How do you solve this differential equation using variation of parameters?

$$y"-\frac{2x}{x^2+1}y'+\frac{2}{x^2+1}y=6(x^2+1)$$

$\color{green}{I~tried}$ . . .

$using~the~\color{blue}{Laplace~transform}~method$ . . .

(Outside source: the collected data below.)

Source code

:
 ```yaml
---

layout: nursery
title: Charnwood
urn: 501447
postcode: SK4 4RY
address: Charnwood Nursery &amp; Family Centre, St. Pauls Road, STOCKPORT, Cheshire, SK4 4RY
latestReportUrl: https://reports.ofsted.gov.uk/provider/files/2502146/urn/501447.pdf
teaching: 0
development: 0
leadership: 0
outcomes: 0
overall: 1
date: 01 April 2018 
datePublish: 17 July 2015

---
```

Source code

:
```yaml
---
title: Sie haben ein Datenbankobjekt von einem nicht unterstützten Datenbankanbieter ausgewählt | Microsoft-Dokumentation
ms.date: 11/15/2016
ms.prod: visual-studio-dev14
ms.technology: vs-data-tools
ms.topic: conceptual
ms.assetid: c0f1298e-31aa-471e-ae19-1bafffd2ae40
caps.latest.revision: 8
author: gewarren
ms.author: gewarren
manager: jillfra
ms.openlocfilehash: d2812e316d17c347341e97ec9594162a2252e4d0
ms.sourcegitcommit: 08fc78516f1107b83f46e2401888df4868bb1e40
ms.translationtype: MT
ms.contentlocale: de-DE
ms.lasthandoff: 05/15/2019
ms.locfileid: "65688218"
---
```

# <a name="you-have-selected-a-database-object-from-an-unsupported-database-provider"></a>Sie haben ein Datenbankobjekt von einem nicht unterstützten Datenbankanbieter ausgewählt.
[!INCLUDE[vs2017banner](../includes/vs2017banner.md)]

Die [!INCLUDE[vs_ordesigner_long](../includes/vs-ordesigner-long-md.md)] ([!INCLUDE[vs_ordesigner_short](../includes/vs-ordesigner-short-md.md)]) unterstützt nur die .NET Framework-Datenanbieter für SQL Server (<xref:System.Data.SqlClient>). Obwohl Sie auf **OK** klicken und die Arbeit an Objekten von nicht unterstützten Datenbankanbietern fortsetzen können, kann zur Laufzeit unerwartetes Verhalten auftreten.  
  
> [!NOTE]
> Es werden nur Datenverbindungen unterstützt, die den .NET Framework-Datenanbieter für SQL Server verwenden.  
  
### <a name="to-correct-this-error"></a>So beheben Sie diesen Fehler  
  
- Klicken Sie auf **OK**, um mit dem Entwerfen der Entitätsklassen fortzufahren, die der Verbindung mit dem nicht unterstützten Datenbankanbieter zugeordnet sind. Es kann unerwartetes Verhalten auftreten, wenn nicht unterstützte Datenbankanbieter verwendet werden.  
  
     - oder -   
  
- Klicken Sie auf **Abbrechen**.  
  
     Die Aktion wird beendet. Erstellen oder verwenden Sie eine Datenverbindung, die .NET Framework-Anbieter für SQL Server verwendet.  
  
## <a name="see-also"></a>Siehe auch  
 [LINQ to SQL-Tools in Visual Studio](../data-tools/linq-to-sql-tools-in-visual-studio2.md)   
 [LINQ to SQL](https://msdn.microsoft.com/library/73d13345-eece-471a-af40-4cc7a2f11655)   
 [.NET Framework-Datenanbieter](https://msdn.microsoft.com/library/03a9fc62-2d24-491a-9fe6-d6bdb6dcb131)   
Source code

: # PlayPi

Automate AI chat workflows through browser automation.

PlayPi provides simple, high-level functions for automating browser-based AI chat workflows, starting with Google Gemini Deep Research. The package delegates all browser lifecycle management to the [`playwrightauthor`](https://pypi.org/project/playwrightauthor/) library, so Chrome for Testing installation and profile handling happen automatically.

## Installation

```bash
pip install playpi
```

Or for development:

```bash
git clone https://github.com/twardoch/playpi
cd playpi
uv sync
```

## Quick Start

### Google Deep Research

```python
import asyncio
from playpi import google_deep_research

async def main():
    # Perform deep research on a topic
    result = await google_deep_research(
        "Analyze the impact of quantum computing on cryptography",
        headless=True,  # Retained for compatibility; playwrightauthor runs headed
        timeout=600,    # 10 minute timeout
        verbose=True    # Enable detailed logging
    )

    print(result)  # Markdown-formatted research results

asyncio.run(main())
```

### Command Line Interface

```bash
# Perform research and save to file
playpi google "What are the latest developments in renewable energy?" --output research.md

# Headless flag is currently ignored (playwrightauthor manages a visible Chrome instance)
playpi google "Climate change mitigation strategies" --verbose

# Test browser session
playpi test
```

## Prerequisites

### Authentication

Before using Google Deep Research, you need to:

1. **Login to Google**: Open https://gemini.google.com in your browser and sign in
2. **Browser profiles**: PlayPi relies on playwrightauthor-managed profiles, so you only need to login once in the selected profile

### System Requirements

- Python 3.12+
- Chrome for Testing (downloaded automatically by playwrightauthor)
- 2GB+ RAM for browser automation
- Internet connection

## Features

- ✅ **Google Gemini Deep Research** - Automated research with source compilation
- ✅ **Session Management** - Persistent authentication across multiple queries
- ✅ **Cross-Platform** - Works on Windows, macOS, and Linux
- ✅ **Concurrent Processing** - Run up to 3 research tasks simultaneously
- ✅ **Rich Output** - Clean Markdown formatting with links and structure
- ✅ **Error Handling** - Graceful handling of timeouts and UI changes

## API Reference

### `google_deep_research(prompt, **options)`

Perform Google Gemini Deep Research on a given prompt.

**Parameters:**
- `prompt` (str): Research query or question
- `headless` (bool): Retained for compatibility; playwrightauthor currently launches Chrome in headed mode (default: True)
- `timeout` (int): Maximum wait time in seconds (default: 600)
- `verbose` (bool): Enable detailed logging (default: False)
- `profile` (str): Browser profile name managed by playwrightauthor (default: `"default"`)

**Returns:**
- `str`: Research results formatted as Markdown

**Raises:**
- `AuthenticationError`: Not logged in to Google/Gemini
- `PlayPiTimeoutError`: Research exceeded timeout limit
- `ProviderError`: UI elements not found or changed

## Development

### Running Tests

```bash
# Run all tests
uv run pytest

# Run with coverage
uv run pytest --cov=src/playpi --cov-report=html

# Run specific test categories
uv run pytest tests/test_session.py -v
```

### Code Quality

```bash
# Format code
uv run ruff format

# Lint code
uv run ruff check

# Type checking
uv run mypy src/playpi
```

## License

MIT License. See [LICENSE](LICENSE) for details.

$$L[\int_{0}^{\infty }\frac{sinxt}{1+t^{2}}dt]$$

$$=\int_{0}^{\infty }e^{-sx}(\int_{0}^{\infty }\frac{sinxt}{1+t^{2}}dt)$$

$$=\int_{0}^{\infty }\frac{1}{1+t^{2}}(\int_{0}^{\infty }e^{-px}sinxtdx)dt\\\\\\=\int_{0}^{\infty }\frac{1}{1+t^{2}}\frac{t}{s^{2}+t^{2}}dt$$

$$=\int_{0 }^{\infty }\frac{1}{s^{2}-1}(\frac{t}{1+t^{2}}-\frac{t}{s^{2}+t^{2}})$$

$$=\frac{Lns}{s^{2}-1}$$

Is my solution correct?

Should I use the inverse Laplace?

How can I get a complete and correct answer?

Thanks for any hint.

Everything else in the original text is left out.